BEGIN Data to process
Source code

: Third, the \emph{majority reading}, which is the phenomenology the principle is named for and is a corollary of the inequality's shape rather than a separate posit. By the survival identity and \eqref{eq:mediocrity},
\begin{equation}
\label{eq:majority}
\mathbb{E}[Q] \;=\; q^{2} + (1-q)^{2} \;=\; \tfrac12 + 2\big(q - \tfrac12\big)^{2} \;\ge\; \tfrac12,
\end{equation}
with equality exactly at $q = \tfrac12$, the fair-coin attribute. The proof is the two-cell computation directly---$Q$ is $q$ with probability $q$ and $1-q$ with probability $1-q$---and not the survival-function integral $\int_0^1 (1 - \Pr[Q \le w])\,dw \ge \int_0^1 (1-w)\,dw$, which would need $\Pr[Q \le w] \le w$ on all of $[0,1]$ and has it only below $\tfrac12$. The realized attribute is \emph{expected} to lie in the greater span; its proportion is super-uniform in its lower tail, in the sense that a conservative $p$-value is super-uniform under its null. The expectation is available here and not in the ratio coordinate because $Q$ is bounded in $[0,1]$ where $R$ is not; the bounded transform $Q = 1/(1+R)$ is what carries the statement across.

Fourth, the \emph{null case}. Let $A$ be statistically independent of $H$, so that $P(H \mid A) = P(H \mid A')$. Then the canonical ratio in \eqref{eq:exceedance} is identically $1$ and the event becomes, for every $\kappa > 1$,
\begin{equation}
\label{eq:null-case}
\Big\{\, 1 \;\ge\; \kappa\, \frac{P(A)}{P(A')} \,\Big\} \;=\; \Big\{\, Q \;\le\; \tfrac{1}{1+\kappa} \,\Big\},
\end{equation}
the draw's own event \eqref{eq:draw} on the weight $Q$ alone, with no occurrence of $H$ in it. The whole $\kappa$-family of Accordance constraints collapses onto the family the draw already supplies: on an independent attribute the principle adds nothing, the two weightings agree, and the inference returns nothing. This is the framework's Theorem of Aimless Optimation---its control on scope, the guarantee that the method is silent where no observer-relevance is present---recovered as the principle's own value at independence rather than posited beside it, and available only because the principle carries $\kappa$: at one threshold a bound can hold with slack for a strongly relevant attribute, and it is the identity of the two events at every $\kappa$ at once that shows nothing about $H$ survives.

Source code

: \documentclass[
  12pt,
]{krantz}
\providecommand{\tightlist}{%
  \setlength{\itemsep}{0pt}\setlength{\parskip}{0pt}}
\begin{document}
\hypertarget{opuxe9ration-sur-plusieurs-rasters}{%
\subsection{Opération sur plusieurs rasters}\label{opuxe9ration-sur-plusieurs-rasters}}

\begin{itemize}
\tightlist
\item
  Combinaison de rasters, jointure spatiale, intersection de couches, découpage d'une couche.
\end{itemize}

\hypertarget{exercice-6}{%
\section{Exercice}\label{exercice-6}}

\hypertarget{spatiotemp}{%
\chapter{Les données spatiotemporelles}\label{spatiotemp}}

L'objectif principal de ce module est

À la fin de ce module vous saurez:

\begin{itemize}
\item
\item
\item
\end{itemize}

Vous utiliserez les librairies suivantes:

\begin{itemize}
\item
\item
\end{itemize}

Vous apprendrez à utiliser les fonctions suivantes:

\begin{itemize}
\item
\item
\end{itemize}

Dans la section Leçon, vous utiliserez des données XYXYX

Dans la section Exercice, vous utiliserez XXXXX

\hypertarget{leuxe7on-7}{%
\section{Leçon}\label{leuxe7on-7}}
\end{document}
END Data to process
#### Exercise details
Write out the complete listing above, exactly as it reads.

#### Answer to the problem
Source code

: Third, the \emph{majority reading}, which is the phenomenology the principle is named for and is a corollary of the inequality's shape rather than a separate posit. By the survival identity and \eqref{eq:mediocrity},
\begin{equation}
\label{eq:majority}
\mathbb{E}[Q] \;=\; q^{2} + (1-q)^{2} \;=\; \tfrac12 + 2\big(q - \tfrac12\big)^{2} \;\ge\; \tfrac12,
\end{equation}
with equality exactly at $q = \tfrac12$, the fair-coin attribute. The proof is the two-cell computation directly---$Q$ is $q$ with probability $q$ and $1-q$ with probability $1-q$---and not the survival-function integral $\int_0^1 (1 - \Pr[Q \le w])\,dw \ge \int_0^1 (1-w)\,dw$, which would need $\Pr[Q \le w] \le w$ on all of $[0,1]$ and has it only below $\tfrac12$. The realized attribute is \emph{expected} to lie in the greater span; its proportion is super-uniform in its lower tail, in the sense that a conservative $p$-value is super-uniform under its null. The expectation is available here and not in the ratio coordinate because $Q$ is bounded in $[0,1]$ where $R$ is not; the bounded transform $Q = 1/(1+R)$ is what carries the statement across.

Fourth, the \emph{null case}. Let $A$ be statistically independent of $H$, so that $P(H \mid A) = P(H \mid A')$. Then the canonical ratio in \eqref{eq:exceedance} is identically $1$ and the event becomes, for every $\kappa > 1$,
\begin{equation}
\label{eq:null-case}
\Big\{\, 1 \;\ge\; \kappa\, \frac{P(A)}{P(A')} \,\Big\} \;=\; \Big\{\, Q \;\le\; \tfrac{1}{1+\kappa} \,\Big\},
\end{equation}
the draw's own event \eqref{eq:draw} on the weight $Q$ alone, with no occurrence of $H$ in it. The whole $\kappa$-family of Accordance constraints collapses onto the family the draw already supplies: on an independent attribute the principle adds nothing, the two weightings agree, and the inference returns nothing. This is the framework's Theorem of Aimless Optimation---its control on scope, the guarantee that the method is silent where no observer-relevance is present---recovered as the principle's own value at independence rather than posited beside it, and available only because the principle carries $\kappa$: at one threshold a bound can hold with slack for a strongly relevant attribute, and it is the identity of the two events at every $\kappa$ at once that shows nothing about $H$ survives.

Source code

: \documentclass[
  12pt,
]{krantz}
\providecommand{\tightlist}{%
  \setlength{\itemsep}{0pt}\setlength{\parskip}{0pt}}
\begin{document}
\hypertarget{opuxe9ration-sur-plusieurs-rasters}{%
\subsection{Opération sur plusieurs rasters}\label{opuxe9ration-sur-plusieurs-rasters}}

\begin{itemize}
\tightlist
\item
  Combinaison de rasters, jointure spatiale, intersection de couches, découpage d'une couche.
\end{itemize}

\hypertarget{exercice-6}{%
\section{Exercice}\label{exercice-6}}

\hypertarget{spatiotemp}{%
\chapter{Les données spatiotemporelles}\label{spatiotemp}}

L'objectif principal de ce module est

À la fin de ce module vous saurez:

\begin{itemize}
\item
\item
\item
\end{itemize}

Vous utiliserez les librairies suivantes:

\begin{itemize}
\item
\item
\end{itemize}

Vous apprendrez à utiliser les fonctions suivantes:

\begin{itemize}
\item
\item
\end{itemize}

Dans la section Leçon, vous utiliserez des données XYXYX

Dans la section Exercice, vous utiliserez XXXXX

\hypertarget{leuxe7on-7}{%
\section{Leçon}\label{leuxe7on-7}}
\end{document}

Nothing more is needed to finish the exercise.